--- Brief ---
Word for word, transcribe the records that follow.

++++

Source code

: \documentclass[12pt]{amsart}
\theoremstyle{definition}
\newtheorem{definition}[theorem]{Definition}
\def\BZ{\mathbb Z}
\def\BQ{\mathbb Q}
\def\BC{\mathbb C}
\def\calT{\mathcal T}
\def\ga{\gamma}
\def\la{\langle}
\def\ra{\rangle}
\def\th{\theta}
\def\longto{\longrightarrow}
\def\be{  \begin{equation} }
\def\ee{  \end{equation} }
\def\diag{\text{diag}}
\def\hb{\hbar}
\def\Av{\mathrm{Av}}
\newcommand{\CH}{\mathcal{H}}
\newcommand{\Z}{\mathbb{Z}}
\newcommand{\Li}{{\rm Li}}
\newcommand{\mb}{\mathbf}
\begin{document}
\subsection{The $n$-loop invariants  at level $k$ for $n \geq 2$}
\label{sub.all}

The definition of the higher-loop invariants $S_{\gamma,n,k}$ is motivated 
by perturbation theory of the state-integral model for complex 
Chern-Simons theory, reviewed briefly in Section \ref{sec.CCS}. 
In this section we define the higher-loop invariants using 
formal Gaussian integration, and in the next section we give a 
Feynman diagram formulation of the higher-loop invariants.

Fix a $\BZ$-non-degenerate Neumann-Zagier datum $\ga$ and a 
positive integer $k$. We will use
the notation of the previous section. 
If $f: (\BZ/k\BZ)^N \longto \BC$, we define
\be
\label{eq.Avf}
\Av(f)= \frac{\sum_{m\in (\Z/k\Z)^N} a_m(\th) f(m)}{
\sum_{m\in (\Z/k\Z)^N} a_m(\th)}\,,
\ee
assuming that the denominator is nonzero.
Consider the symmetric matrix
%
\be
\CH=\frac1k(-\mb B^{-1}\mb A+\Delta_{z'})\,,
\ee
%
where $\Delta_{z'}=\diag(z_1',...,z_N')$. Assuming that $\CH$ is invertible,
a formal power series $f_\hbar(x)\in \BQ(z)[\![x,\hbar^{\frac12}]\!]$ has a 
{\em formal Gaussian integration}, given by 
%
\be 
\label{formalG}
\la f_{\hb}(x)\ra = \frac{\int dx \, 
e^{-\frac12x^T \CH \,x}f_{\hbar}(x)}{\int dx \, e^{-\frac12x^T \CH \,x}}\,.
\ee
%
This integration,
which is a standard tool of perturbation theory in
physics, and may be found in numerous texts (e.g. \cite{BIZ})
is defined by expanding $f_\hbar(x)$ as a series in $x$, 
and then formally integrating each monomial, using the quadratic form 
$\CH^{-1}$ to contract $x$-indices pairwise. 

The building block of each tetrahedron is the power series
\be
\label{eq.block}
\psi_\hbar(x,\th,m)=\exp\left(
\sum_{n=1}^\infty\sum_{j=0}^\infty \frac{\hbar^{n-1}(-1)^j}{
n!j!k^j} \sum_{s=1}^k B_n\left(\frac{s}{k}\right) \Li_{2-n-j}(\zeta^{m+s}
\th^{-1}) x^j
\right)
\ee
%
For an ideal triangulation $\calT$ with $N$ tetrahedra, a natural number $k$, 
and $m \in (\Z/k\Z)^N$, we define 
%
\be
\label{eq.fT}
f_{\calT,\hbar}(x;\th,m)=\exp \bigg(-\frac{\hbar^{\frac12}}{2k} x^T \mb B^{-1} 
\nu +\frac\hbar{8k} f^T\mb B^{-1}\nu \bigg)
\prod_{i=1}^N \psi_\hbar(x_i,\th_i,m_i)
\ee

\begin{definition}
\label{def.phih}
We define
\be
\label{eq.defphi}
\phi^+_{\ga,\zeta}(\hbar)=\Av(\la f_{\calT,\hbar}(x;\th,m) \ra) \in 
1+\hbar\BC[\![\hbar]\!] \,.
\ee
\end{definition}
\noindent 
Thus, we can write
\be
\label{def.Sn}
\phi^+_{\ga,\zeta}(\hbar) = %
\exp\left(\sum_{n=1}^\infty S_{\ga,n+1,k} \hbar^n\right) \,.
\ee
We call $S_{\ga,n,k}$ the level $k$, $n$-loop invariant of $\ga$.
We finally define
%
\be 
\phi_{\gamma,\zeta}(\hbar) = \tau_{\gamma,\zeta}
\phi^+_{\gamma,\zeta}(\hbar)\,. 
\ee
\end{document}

++++

--- Result for this exercise ---
Source code

: \documentclass[12pt]{amsart}
\theoremstyle{definition}
\newtheorem{definition}[theorem]{Definition}
\def\BZ{\mathbb Z}
\def\BQ{\mathbb Q}
\def\BC{\mathbb C}
\def\calT{\mathcal T}
\def\ga{\gamma}
\def\la{\langle}
\def\ra{\rangle}
\def\th{\theta}
\def\longto{\longrightarrow}
\def\be{  \begin{equation} }
\def\ee{  \end{equation} }
\def\diag{\text{diag}}
\def\hb{\hbar}
\def\Av{\mathrm{Av}}
\newcommand{\CH}{\mathcal{H}}
\newcommand{\Z}{\mathbb{Z}}
\newcommand{\Li}{{\rm Li}}
\newcommand{\mb}{\mathbf}
\begin{document}
\subsection{The $n$-loop invariants  at level $k$ for $n \geq 2$}
\label{sub.all}

The definition of the higher-loop invariants $S_{\gamma,n,k}$ is motivated 
by perturbation theory of the state-integral model for complex 
Chern-Simons theory, reviewed briefly in Section \ref{sec.CCS}. 
In this section we define the higher-loop invariants using 
formal Gaussian integration, and in the next section we give a 
Feynman diagram formulation of the higher-loop invariants.

Fix a $\BZ$-non-degenerate Neumann-Zagier datum $\ga$ and a 
positive integer $k$. We will use
the notation of the previous section. 
If $f: (\BZ/k\BZ)^N \longto \BC$, we define
\be
\label{eq.Avf}
\Av(f)= \frac{\sum_{m\in (\Z/k\Z)^N} a_m(\th) f(m)}{
\sum_{m\in (\Z/k\Z)^N} a_m(\th)}\,,
\ee
assuming that the denominator is nonzero.
Consider the symmetric matrix
%
\be
\CH=\frac1k(-\mb B^{-1}\mb A+\Delta_{z'})\,,
\ee
%
where $\Delta_{z'}=\diag(z_1',...,z_N')$. Assuming that $\CH$ is invertible,
a formal power series $f_\hbar(x)\in \BQ(z)[\![x,\hbar^{\frac12}]\!]$ has a 
{\em formal Gaussian integration}, given by 
%
\be 
\label{formalG}
\la f_{\hb}(x)\ra = \frac{\int dx \, 
e^{-\frac12x^T \CH \,x}f_{\hbar}(x)}{\int dx \, e^{-\frac12x^T \CH \,x}}\,.
\ee
%
This integration,
which is a standard tool of perturbation theory in
physics, and may be found in numerous texts (e.g. \cite{BIZ})
is defined by expanding $f_\hbar(x)$ as a series in $x$, 
and then formally integrating each monomial, using the quadratic form 
$\CH^{-1}$ to contract $x$-indices pairwise. 

The building block of each tetrahedron is the power series
\be
\label{eq.block}
\psi_\hbar(x,\th,m)=\exp\left(
\sum_{n=1}^\infty\sum_{j=0}^\infty \frac{\hbar^{n-1}(-1)^j}{
n!j!k^j} \sum_{s=1}^k B_n\left(\frac{s}{k}\right) \Li_{2-n-j}(\zeta^{m+s}
\th^{-1}) x^j
\right)
\ee
%
For an ideal triangulation $\calT$ with $N$ tetrahedra, a natural number $k$, 
and $m \in (\Z/k\Z)^N$, we define 
%
\be
\label{eq.fT}
f_{\calT,\hbar}(x;\th,m)=\exp \bigg(-\frac{\hbar^{\frac12}}{2k} x^T \mb B^{-1} 
\nu +\frac\hbar{8k} f^T\mb B^{-1}\nu \bigg)
\prod_{i=1}^N \psi_\hbar(x_i,\th_i,m_i)
\ee

\begin{definition}
\label{def.phih}
We define
\be
\label{eq.defphi}
\phi^+_{\ga,\zeta}(\hbar)=\Av(\la f_{\calT,\hbar}(x;\th,m) \ra) \in 
1+\hbar\BC[\![\hbar]\!] \,.
\ee
\end{definition}
\noindent 
Thus, we can write
\be
\label{def.Sn}
\phi^+_{\ga,\zeta}(\hbar) = %
\exp\left(\sum_{n=1}^\infty S_{\ga,n+1,k} \hbar^n\right) \,.
\ee
We call $S_{\ga,n,k}$ the level $k$, $n$-loop invariant of $\ga$.
We finally define
%
\be 
\phi_{\gamma,\zeta}(\hbar) = \tau_{\gamma,\zeta}
\phi^+_{\gamma,\zeta}(\hbar)\,. 
\ee
\end{document}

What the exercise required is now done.